Poe e a insanidade como arte

 


    Há alguns anos, numa escola pública, um professor de literatura teve uma daquelas experiências, que já não acontecem mais, em que conseguiu despertar o interesse dos alunos pela obra de um escritor. Realizando uma sessão de cinema na sala de aula, apresentou-lhes a obra de Edgar Allan Poe através do filme O corvo, direção de James McTeigue. O ator John Cusack interpreta o próprio escritor, que se vê envolvido na perseguição de um assassino que comete crimes e deixa pistas, sempre inspirado em suas histórias. Depois de assistir ao filme, uma aluna disse que ficou com vontade de ler os livros do Poe. Restou ao professor abrir um largo sorriso. Velhos tempos!

    Poe já teve muitas adaptações de sua obra. Há uma excelente série televisiva, The following, com um mote parecido com o do filme citado, porém o assassino já é conhecido desde o primeiro episódio: um sedutor professor de literatura que transformava seus crimes em arte e, o pior, conseguindo arregimentar uma porção de seguidores. Nesta semana, a Netflix lançou uma série inspirada em vários contos do escritor.

    Precursor da literatura de horror moderna, o romancista, contista e poeta americano Edgar Allan Poe nasceu em Boston, EUA, no dia 19 de Janeiro de 1809 e morreu em outubro de 1849, aos 40 anos de idade, dias depois de ser encontrado em um profundo estado de embriaguez, semiconsciente e sujo, em uma rua de Baltimore. Mestre do conto, escreveu histórias como “A queda da casa de Usher” (que dá título à série mencionada) e “O gato preto”, em que estão presentes o mistério e o terror góticos típicos do século XIX. Já “Os crimes da Rua Morgue” e “A carta roubada” o tornaram o criador de histórias do gênero policial. O poema narrativo “O Corvo”, por sua vez, é um dos seus textos mais populares, sendo inclusive adaptado num dos episódios de Os Simpsons.

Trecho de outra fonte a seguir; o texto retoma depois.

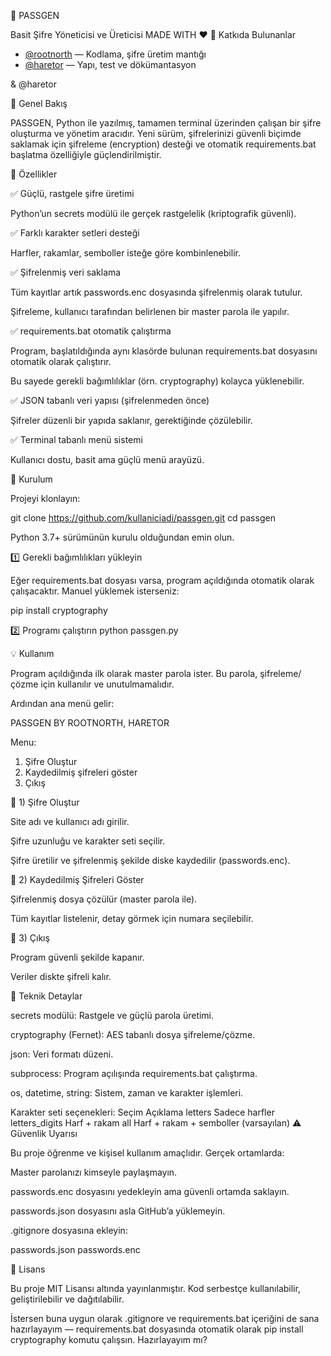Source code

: 🔐 PASSGEN

Basit Şifre Yöneticisi ve Üreticisi
MADE WITH ❤
👥 Katkıda Bulunanlar
- [@rootnorth](https://github.com/rootnorth) — Kodlama, şifre üretim mantığı
- [@haretor](https://github.com/haretor) — Yapı, test ve dökümantasyon

 & @haretor

🧩 Genel Bakış

PASSGEN, Python ile yazılmış, tamamen terminal üzerinden çalışan bir şifre oluşturma ve yönetim aracıdır.
Yeni sürüm, şifrelerinizi güvenli biçimde saklamak için şifreleme (encryption) desteği ve otomatik requirements.bat başlatma özelliğiyle güçlendirilmiştir.

🚀 Özellikler

✅ Güçlü, rastgele şifre üretimi

Python’un secrets modülü ile gerçek rastgelelik (kriptografik güvenli).

✅ Farklı karakter setleri desteği

Harfler, rakamlar, semboller isteğe göre kombinlenebilir.

✅ Şifrelenmiş veri saklama

Tüm kayıtlar artık passwords.enc dosyasında şifrelenmiş olarak tutulur.

Şifreleme, kullanıcı tarafından belirlenen bir master parola ile yapılır.

✅ requirements.bat otomatik çalıştırma

Program, başlatıldığında aynı klasörde bulunan requirements.bat dosyasını otomatik olarak çalıştırır.

Bu sayede gerekli bağımlılıklar (örn. cryptography) kolayca yüklenebilir.

✅ JSON tabanlı veri yapısı (şifrelenmeden önce)

Şifreler düzenli bir yapıda saklanır, gerektiğinde çözülebilir.

✅ Terminal tabanlı menü sistemi

Kullanıcı dostu, basit ama güçlü menü arayüzü.

🧱 Kurulum

Projeyi klonlayın:

git clone https://github.com/kullaniciadi/passgen.git
cd passgen


Python 3.7+ sürümünün kurulu olduğundan emin olun.

1️⃣ Gerekli bağımlılıkları yükleyin

Eğer requirements.bat dosyası varsa, program açıldığında otomatik olarak çalışacaktır.
Manuel yüklemek isterseniz:

pip install cryptography

2️⃣ Programı çalıştırın
python passgen.py

💡 Kullanım

Program açıldığında ilk olarak master parola ister.
Bu parola, şifreleme/çözme için kullanılır ve unutulmamalıdır.

Ardından ana menü gelir:

PASSGEN BY ROOTNORTH, HARETOR

Menu:
 1) Şifre Oluştur
 2) Kaydedilmiş şifreleri göster
 3) Çıkış

🔸 1) Şifre Oluştur

Site adı ve kullanıcı adı girilir.

Şifre uzunluğu ve karakter seti seçilir.

Şifre üretilir ve şifrelenmiş şekilde diske kaydedilir (passwords.enc).

🔸 2) Kaydedilmiş Şifreleri Göster

Şifrelenmiş dosya çözülür (master parola ile).

Tüm kayıtlar listelenir, detay görmek için numara seçilebilir.

🔸 3) Çıkış

Program güvenli şekilde kapanır.

Veriler diskte şifreli kalır.

🔐 Teknik Detaylar

secrets modülü: Rastgele ve güçlü parola üretimi.

cryptography (Fernet): AES tabanlı dosya şifreleme/çözme.

json: Veri formatı düzeni.

subprocess: Program açılışında requirements.bat çalıştırma.

os, datetime, string: Sistem, zaman ve karakter işlemleri.

Karakter seti seçenekleri:
Seçim	Açıklama
letters	Sadece harfler
letters_digits	Harf + rakam
all	Harf + rakam + semboller (varsayılan)
⚠️ Güvenlik Uyarısı

Bu proje öğrenme ve kişisel kullanım amaçlıdır.
Gerçek ortamlarda:

Master parolanızı kimseyle paylaşmayın.

passwords.enc dosyasını yedekleyin ama güvenli ortamda saklayın.

passwords.json dosyasını asla GitHub’a yüklemeyin.

.gitignore dosyasına ekleyin:

passwords.json
passwords.enc

📄 Lisans

Bu proje MIT Lisansı altında yayınlanmıştır.
Kod serbestçe kullanılabilir, geliştirilebilir ve dağıtılabilir.

İstersen buna uygun olarak .gitignore ve requirements.bat içeriğini de sana hazırlayayım — requirements.bat dosyasında otomatik olarak pip install cryptography komutu çalışsın.
Hazırlayayım mı?
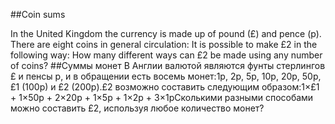 ##Coin sums

In the United Kingdom the currency is made up of pound (£) and pence (p). There are eight coins in general circulation:
It is possible to make £2 in the following way:
How many different ways can £2 be made using any number of coins?
##Суммы монет
В Англии валютой являются фунты стерлингов £ и пенсы p, и в обращении есть восемь монет:1p, 2p, 5p, 10p, 20p, 50p, £1 (100p) и £2 (200p).£2 возможно составить следующим образом:1×£1 + 1×50p + 2×20p + 1×5p + 1×2p + 3×1pСколькими разными способами можно составить £2, используя любое количество монет?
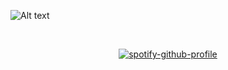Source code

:![Alt text](https://spotify-recently-played-readme.vercel.app/api?user=31otrtfsoebnqie5ls7w37nhbrxa)

&nbsp;<div align="center">
  [![spotify-github-profile](https://spotify-github-profile.vercel.app/api/view?uid=31otrtfsoebnqie5ls7w37nhbrxa&cover_image=true&theme=default&show_offline=false&background_color=121212&interchange=true)](https://spotify-github-profile.vercel.app/api/view?uid=31otrtfsoebnqie5ls7w37nhbrxa&redirect=true)
</div>

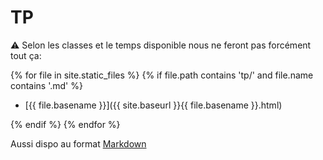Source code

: # TP

⚠️ Selon les classes et le temps disponible nous ne feront pas forcément tout ça:

{% for file in site.static_files %}
{% if file.path contains 'tp/' and file.name contains '.md' %}

* [{{ file.basename }}]({{ site.baseurl }}{{ file.basename }}.html)

{% endif %}
{% endfor %}

Aussi dispo au format [Markdown](/tp)
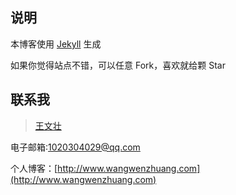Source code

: ## 说明

本博客使用 [Jekyll](http://jekyllrb.com) 生成

如果你觉得站点不错，可以任意 Fork，喜欢就给颗 Star

## 联系我

> [王文壮](http://www.wangwenzhuang.com)

电子邮箱:1020304029@qq.com

个人博客：[http://www.wangwenzhuang.com](http://www.wangwenzhuang.com)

    “Mas eis o ponto mais importante: notaremos que esse autor, produto de um século orgulhoso de si mesmo, filho de uma nação mais orgulhosa de si mesma que qualquer outra, viu com clareza e afirmou impassivelmente a perversidade do homem”, escreveu o poeta Charles Baudelaire num texto com o qual divulgou a obra do escritor aos franceses. Os personagens de Poe são maus, muito maus. O protagonista de “O gato preto”, por exemplo, tortura e enforca seu bicho de estimação e também mata a sua mulher, para depois emparedá-la no porão de sua casa. Em “O poço e o pêndulo”, temos a crueldade humana expressa na tortura física e psicológica de um condenado pela inquisição da Igreja Católica. Em “O barril de Amontillado”, Fortunato, motivado por uma vingança, trama a morte de um desafeto, emparedando-o vivo nas catacumbas de seu palácio. Já em “A máscara da Morte Rubra”, o príncipe Próspero reúne seus súditos para se isolarem em uma abadia fortificada e depois promove um baile de máscaras. Um dos mascarados, porém, estava ali para outro tipo de diversão.

    Poe descreve nossos medos como poucos. Tenho medo, por exemplo, de que exista algum doppelgänger, um duplo meu, cometendo alguns atos que eu não cometeria e sobre os quais levaria a culpa. No conto “William Wilson”, temos justamente a história de um duplo que atormenta, desde a época da escola, a vida do protagonista. Ele tem o mesmo nome, nasceu no mesmo dia, e ainda por cima usando as mesmas roupas que ele. “No lugar onde momentos antes eu nada vira, havia agora um grande espelho… Aproximei-me dele cheio de terror e vi caminhar para mim a minha própria imagem, com o rosto extremamente pálido e todo salpicado de sangue, avançando a passos lentos e vacilantes.” Pergunto-me às vezes: e se o meu duplo me encontrasse? Seria eu dominado por ele? Ou teria que matá-lo, já que o mundo é pequeno demais para dois Cassioneis? Ou, o mais provável, ele me mataria?

    Julio Cortázar escreveu sobre obra de Poe: “atingindo dimensões extra-temporais, as dimensões da natureza profunda do homem sem disfarces, é tão profundamente temporal a ponto de viver num contínuo presente, tanto nas vitrinas das livrarias como nas imagens dos pesadelos, na maldade humana e também na busca de certos ideais e de certos sonhos”. Pois Poe, além das várias adaptações, tem várias traduções de seus contos disponíveis nas livrarias do Brasil. Para ficar em apenas uma, recomendo a de José Paulo Paes, editada pela Companhia das Letras e intitulada Histórias extraordinárias.